*** Exercise materials ***

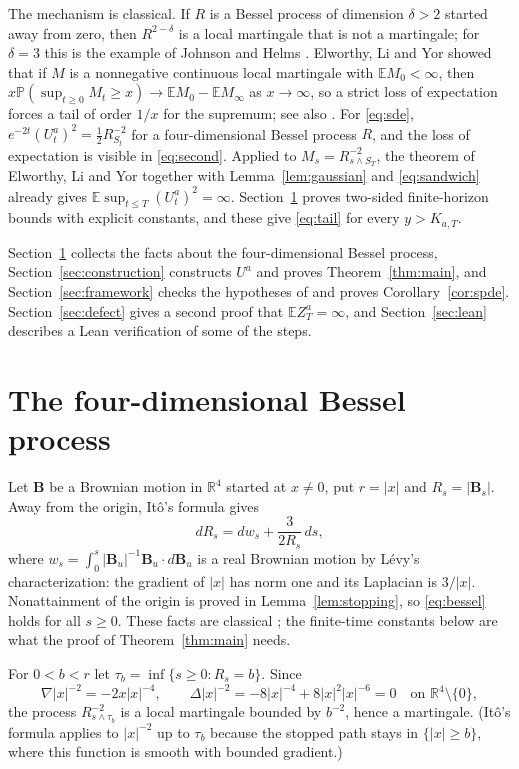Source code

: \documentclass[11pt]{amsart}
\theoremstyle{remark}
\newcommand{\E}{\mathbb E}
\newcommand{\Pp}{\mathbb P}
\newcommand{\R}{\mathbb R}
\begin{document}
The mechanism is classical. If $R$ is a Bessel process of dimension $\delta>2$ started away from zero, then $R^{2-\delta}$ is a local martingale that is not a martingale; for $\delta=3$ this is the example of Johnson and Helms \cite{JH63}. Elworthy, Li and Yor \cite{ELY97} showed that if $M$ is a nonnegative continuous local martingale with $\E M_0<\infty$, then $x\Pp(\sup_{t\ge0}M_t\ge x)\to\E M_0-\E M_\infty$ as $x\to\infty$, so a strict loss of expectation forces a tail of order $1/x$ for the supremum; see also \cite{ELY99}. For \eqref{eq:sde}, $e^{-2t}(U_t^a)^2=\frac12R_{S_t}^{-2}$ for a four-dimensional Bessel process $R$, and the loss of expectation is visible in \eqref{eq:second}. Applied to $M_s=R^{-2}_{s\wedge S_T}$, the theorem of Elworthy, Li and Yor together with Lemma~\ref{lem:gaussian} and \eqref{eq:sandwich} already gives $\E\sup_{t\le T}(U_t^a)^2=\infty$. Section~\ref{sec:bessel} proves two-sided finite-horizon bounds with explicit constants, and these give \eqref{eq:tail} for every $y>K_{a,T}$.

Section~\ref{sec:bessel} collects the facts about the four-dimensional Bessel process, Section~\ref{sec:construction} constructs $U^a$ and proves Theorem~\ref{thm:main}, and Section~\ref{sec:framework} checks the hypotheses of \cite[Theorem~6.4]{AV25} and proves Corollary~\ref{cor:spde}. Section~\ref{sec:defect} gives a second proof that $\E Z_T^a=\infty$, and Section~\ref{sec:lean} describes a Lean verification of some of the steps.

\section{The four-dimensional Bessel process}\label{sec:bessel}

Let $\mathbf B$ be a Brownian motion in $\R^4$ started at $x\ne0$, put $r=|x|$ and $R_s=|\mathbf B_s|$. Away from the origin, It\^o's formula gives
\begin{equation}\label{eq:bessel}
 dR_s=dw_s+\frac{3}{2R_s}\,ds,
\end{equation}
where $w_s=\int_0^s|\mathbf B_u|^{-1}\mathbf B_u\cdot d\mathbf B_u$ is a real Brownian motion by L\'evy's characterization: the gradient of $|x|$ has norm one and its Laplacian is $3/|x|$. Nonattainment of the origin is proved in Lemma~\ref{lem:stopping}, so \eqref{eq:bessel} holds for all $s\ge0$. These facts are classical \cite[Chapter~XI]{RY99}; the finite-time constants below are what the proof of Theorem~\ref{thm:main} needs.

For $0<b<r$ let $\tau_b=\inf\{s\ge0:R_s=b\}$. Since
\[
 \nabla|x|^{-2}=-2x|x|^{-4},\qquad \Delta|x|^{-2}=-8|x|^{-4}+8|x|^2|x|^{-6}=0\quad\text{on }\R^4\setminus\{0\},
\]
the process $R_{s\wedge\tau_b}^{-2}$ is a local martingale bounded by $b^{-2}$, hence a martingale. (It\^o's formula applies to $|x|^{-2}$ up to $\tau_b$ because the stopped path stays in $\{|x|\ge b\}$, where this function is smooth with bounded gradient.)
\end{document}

*** End of Exercise materials ***

● **Your task**:
Please return every line in the data that includes the string "main".

● **Your solution**:
Section~\ref{sec:bessel} collects the facts about the four-dimensional Bessel process, Section~\ref{sec:construction} constructs $U^a$ and proves Theorem~\ref{thm:main}, and Section~\ref{sec:framework} checks the hypotheses of \cite[Theorem~6.4]{AV25} and proves Corollary~\ref{cor:spde}. Section~\ref{sec:defect} gives a second proof that $\E Z_T^a=\infty$, and Section~\ref{sec:lean} describes a Lean verification of some of the steps.
where $w_s=\int_0^s|\mathbf B_u|^{-1}\mathbf B_u\cdot d\mathbf B_u$ is a real Brownian motion by L\'evy's characterization: the gradient of $|x|$ has norm one and its Laplacian is $3/|x|$. Nonattainment of the origin is proved in Lemma~\ref{lem:stopping}, so \eqref{eq:bessel} holds for all $s\ge0$. These facts are classical \cite[Chapter~XI]{RY99}; the finite-time constants below are what the proof of Theorem~\ref{thm:main} needs.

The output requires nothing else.